Start of Listed entries
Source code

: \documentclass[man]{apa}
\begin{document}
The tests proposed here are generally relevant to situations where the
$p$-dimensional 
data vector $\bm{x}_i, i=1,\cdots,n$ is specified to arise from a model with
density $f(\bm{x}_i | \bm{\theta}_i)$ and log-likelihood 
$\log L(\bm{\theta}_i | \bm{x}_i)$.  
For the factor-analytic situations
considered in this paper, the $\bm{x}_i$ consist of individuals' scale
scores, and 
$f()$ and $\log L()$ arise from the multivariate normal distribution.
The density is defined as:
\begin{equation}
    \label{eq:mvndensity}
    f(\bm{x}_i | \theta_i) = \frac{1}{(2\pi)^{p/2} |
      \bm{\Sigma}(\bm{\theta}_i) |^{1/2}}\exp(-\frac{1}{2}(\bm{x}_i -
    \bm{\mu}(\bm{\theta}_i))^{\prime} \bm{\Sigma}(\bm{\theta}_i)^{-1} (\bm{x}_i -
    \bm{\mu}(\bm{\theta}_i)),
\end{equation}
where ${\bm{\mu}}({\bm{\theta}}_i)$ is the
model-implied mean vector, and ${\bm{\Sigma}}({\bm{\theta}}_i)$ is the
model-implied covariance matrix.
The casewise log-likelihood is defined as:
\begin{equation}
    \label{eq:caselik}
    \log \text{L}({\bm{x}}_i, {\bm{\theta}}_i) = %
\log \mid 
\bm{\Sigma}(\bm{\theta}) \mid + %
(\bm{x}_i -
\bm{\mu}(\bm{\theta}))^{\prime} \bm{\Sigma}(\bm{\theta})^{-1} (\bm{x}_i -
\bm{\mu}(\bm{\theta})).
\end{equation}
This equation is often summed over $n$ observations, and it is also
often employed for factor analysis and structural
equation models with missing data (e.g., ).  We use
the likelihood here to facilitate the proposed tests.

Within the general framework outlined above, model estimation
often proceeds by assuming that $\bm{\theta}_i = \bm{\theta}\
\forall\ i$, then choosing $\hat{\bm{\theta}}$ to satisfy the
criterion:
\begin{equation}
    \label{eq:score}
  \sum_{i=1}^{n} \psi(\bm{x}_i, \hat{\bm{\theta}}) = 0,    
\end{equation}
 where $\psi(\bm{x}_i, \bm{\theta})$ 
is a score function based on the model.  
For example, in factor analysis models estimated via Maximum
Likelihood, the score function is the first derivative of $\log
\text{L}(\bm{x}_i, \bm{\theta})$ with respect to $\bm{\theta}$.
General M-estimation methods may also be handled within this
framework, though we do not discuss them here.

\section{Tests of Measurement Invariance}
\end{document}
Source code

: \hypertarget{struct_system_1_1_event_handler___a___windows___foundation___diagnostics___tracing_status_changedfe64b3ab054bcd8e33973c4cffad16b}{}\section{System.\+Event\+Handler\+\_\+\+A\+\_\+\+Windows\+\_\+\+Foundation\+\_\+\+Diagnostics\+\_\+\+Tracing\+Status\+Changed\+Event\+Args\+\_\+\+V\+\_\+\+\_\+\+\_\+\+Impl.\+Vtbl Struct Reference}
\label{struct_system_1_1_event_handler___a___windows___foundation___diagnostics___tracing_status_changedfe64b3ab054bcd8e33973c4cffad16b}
End of Listed entries
Start of Listed entries
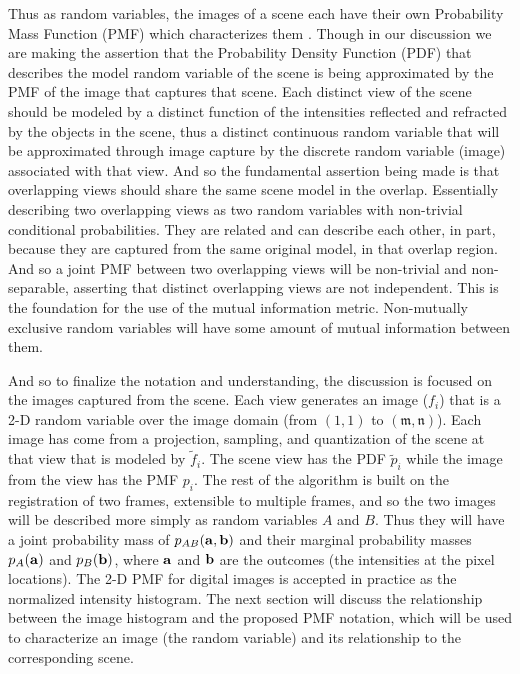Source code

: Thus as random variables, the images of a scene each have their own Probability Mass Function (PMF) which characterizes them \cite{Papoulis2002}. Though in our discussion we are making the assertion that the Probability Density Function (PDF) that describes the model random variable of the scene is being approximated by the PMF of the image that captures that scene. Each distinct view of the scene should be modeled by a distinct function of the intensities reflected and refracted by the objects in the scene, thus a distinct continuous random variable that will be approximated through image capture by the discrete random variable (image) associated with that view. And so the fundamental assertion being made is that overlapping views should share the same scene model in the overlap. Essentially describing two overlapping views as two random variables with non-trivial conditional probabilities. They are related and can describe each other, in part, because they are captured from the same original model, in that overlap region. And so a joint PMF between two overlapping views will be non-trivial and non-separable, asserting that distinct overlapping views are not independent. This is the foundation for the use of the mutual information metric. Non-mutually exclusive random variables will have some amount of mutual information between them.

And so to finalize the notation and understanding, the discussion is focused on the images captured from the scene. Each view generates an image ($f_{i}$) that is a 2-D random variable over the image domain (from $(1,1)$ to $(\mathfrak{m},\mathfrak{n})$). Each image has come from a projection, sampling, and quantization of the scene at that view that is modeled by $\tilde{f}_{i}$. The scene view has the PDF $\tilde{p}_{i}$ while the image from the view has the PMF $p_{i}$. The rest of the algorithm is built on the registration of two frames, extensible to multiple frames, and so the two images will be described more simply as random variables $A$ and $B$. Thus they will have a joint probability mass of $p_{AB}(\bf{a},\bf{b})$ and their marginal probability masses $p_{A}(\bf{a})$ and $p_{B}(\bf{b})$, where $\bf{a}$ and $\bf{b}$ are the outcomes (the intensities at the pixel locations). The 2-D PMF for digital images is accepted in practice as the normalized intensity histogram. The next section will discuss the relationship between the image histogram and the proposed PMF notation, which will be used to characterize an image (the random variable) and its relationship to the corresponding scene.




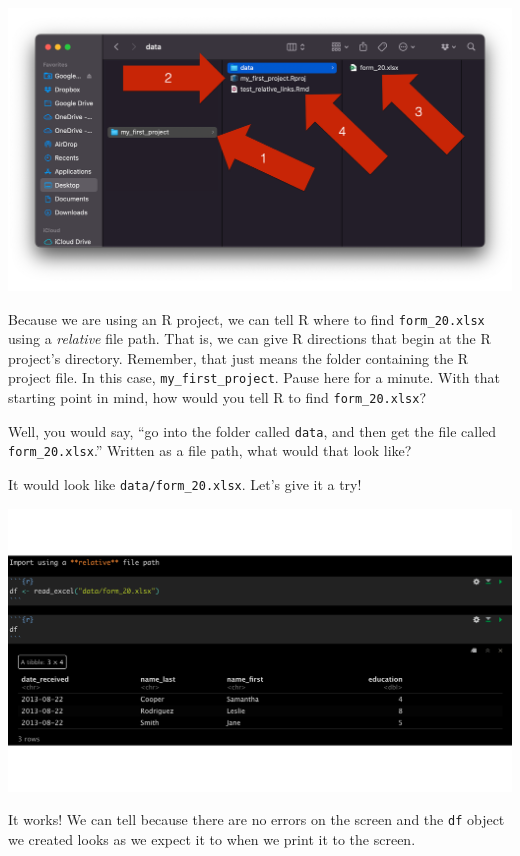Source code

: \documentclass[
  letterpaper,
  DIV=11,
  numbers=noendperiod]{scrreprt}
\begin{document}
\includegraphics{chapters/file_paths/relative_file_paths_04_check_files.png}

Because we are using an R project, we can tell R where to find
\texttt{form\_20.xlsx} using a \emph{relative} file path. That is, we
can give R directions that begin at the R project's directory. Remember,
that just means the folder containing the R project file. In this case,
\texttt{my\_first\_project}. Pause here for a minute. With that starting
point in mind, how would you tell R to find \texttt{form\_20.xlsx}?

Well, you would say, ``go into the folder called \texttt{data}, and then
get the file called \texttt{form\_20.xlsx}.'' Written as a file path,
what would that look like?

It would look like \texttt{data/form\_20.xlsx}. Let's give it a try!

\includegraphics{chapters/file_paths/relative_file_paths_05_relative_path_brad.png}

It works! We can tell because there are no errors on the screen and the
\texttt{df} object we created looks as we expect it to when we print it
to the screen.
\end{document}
End of Listed entries
Check each line above for the word "called", and give only the number of lines that contain it.

2